AVAILABLE RECORDS =
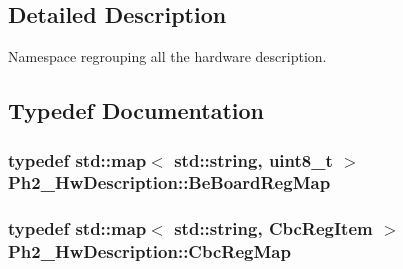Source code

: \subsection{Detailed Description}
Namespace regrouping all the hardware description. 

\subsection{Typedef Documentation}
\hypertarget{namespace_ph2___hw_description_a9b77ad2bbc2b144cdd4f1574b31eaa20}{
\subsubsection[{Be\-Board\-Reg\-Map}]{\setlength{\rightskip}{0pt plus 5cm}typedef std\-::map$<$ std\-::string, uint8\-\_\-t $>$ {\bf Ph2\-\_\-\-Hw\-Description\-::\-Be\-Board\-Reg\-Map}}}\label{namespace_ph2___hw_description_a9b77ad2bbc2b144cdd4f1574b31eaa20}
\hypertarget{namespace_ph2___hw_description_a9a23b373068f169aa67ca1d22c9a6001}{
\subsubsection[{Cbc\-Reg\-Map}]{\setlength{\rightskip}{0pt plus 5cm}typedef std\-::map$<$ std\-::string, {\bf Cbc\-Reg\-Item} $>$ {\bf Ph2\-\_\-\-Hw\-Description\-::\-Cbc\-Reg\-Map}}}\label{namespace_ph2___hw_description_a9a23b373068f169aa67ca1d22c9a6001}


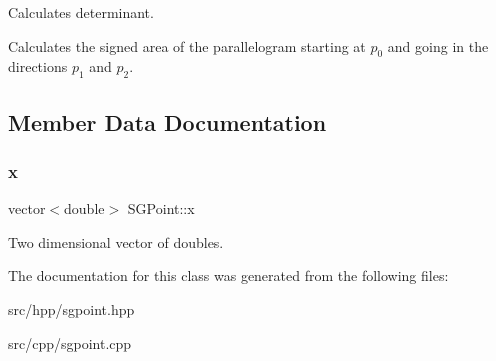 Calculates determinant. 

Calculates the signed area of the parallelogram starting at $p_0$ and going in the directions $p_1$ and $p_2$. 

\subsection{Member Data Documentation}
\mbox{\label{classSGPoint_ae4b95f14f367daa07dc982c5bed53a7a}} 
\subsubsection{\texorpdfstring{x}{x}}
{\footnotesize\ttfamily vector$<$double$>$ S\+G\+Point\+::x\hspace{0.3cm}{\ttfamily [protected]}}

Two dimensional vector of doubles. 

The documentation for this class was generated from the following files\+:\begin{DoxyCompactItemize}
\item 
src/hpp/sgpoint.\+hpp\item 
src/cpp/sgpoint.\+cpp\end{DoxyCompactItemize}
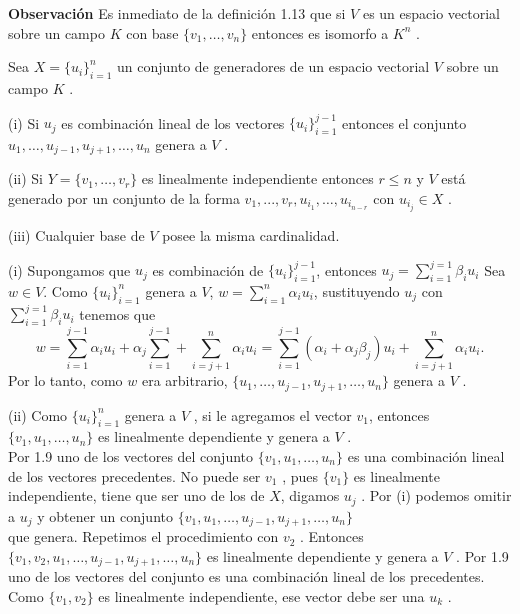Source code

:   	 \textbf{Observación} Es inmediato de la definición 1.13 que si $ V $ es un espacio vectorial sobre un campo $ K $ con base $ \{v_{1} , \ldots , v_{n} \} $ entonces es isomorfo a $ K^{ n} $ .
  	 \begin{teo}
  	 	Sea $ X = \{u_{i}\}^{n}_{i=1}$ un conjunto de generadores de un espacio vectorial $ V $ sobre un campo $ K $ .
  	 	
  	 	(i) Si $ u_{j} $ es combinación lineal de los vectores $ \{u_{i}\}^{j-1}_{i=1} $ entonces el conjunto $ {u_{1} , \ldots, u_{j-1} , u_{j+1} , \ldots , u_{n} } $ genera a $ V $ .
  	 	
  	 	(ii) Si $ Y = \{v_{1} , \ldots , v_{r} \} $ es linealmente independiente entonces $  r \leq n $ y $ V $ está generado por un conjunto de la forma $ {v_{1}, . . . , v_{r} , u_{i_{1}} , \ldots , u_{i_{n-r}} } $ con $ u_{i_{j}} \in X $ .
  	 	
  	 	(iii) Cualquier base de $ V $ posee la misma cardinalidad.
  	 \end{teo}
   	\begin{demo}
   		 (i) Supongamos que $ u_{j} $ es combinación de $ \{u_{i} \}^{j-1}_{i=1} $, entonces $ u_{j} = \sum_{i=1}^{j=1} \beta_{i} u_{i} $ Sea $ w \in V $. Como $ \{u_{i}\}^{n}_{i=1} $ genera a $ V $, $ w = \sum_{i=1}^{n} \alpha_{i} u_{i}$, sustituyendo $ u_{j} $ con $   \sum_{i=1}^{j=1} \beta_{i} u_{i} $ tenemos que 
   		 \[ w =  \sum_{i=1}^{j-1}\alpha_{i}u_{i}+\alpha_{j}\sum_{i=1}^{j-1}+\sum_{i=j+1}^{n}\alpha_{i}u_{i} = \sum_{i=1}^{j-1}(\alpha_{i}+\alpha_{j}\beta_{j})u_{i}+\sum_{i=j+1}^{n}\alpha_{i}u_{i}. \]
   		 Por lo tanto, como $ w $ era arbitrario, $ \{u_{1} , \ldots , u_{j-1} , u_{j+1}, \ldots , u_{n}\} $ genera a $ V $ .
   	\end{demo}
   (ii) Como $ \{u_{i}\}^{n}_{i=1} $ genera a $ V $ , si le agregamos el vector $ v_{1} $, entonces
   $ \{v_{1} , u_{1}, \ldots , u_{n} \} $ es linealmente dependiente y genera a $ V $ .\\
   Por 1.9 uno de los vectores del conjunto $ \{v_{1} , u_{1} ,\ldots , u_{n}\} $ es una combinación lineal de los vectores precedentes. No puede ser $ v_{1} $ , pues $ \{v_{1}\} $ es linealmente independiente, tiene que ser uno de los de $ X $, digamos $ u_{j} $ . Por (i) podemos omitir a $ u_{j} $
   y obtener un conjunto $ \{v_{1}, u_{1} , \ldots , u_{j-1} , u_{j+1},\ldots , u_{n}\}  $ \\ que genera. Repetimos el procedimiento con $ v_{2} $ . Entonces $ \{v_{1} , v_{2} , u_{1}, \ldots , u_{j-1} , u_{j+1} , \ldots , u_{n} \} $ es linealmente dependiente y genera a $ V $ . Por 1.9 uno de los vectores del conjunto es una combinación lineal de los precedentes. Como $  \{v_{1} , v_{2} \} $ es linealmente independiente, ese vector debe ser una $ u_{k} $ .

AIM OF THE TASK =
The lines of the records that contain the string "vectores" should be located and copied.

EXERCISE RESPONSE =
  	 	(i) Si $ u_{j} $ es combinación lineal de los vectores $ \{u_{i}\}^{j-1}_{i=1} $ entonces el conjunto $ {u_{1} , \ldots, u_{j-1} , u_{j+1} , \ldots , u_{n} } $ genera a $ V $ .
   Por 1.9 uno de los vectores del conjunto $ \{v_{1} , u_{1} ,\ldots , u_{n}\} $ es una combinación lineal de los vectores precedentes. No puede ser $ v_{1} $ , pues $ \{v_{1}\} $ es linealmente independiente, tiene que ser uno de los de $ X $, digamos $ u_{j} $ . Por (i) podemos omitir a $ u_{j} $
   y obtener un conjunto $ \{v_{1}, u_{1} , \ldots , u_{j-1} , u_{j+1},\ldots , u_{n}\}  $ \\ que genera. Repetimos el procedimiento con $ v_{2} $ . Entonces $ \{v_{1} , v_{2} , u_{1}, \ldots , u_{j-1} , u_{j+1} , \ldots , u_{n} \} $ es linealmente dependiente y genera a $ V $ . Por 1.9 uno de los vectores del conjunto es una combinación lineal de los precedentes. Como $  \{v_{1} , v_{2} \} $ es linealmente independiente, ese vector debe ser una $ u_{k} $ .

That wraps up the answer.